Project

General

Profile

Actions

Feature #17992

open

Upstreaming the htmlentities gem into CGI#.(un)escape_html

Added by AMomchilov (Alexander Momchilov) 4 months ago. Updated 4 months ago.

Status:
Feedback
Priority:
Normal
Assignee:
-
Target version:
-
[ruby-core:104288]

Description

Hi there,

I was looking to unescape some HTML entities in a String, and I discovered that CGI#.(un)escape_html is really limited. Many StackOverflow questions share a similar disappointment, and point users to using the htmlentities gem:

  1. https://stackoverflow.com/a/383561/3141234
  2. https://stackoverflow.com/a/22926384/3141234

This solved my problem, but I feel like something this standard/universal should be built-in. To that end, I'm interested in working on merging the htmlentities gem into CGI's repo. Would this be a welcome change?

  • I've e-mailed the author (Paul Battley) privately, and got his blessing to do so.
  • It's MIT licensed, so that should be OK.

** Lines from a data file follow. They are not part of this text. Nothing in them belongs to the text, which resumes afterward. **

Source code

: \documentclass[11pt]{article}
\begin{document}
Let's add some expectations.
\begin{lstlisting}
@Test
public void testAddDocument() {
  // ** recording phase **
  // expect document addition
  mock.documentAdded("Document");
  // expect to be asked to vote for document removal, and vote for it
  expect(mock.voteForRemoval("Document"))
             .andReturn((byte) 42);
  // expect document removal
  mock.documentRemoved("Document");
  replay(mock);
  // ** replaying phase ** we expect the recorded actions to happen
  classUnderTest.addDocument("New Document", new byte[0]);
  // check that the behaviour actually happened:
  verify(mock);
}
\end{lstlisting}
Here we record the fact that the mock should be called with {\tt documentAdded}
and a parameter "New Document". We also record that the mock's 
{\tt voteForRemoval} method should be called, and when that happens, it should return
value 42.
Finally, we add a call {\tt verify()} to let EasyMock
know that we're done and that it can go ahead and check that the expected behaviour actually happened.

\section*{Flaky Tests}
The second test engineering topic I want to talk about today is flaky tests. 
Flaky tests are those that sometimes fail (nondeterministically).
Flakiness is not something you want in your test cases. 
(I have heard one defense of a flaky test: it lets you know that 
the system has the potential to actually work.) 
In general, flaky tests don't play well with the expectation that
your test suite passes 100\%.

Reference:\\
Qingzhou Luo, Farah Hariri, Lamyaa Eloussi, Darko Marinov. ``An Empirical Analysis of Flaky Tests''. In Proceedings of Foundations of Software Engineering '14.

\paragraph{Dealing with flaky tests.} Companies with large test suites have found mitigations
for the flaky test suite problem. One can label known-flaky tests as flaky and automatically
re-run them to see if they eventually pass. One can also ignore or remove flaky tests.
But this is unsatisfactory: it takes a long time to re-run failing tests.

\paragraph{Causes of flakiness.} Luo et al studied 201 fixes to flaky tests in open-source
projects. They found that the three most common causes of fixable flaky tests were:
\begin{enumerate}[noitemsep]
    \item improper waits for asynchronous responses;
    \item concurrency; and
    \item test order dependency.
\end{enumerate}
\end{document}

Updated by k0kubun (Takashi Kokubun) 4 months ago

  • Status changed from Open to Feedback

Could you clarify a bit more context about why you'd like to escape these characters not supported in CGI.escapeHTML?

I believe CGI.escapeHTML has been primarily used to avoid breaking the DOM structure by escaping dynamic contents in HTML templates with optimal performance. For this particular use case, escaping only <>'" (and &) is a very understandable behavior to me, and I would prefer rather not escaping any other character for the best performance as long as it's not considered as a security vulnerability.

require 'benchmark/ips'
require 'htmlentities'
require 'cgi/escape'

str = <<~HTML
  <body>
  <div>
      <h1>Example Domain</h1>
      <p>This domain is established to be used for illustrative examples in documents. You may use this
      domain in examples without prior coordination or asking for permission.</p>
      <p><a href="http://www.iana.org/domains/example">More information...</a></p>
  </div>
  </body>
HTML
coder = HTMLEntities.new

Benchmark.ips do |x|
  x.report("CGI.escapeHTML") { CGI.escapeHTML(str) }
  x.report("HTMLEntities #{HTMLEntities::VERSION::STRING}") { coder.encode(str) }
  x.compare!
end
ruby 3.0.0p0 (2020-12-25 revision 95aff21468) [x86_64-darwin19]
Warming up --------------------------------------
      CGI.escapeHTML   112.937k i/100ms
  HTMLEntities 4.3.4     1.029k i/100ms
Calculating -------------------------------------
      CGI.escapeHTML      1.131M (± 2.3%) i/s -      5.760M in   5.095252s
  HTMLEntities 4.3.4     10.281k (± 2.1%) i/s -     51.450k in   5.006333s

Comparison:
      CGI.escapeHTML:  1131036.5 i/s
  HTMLEntities 4.3.4:    10281.4 i/s - 110.01x  (± 0.00) slower

Note that CGI.escapeHTML is the default HTML escape method of Rails. You'll make every embedded Ruby expression in Rails 110x slower if you suddenly replace CGP.escapeHTML with that gem.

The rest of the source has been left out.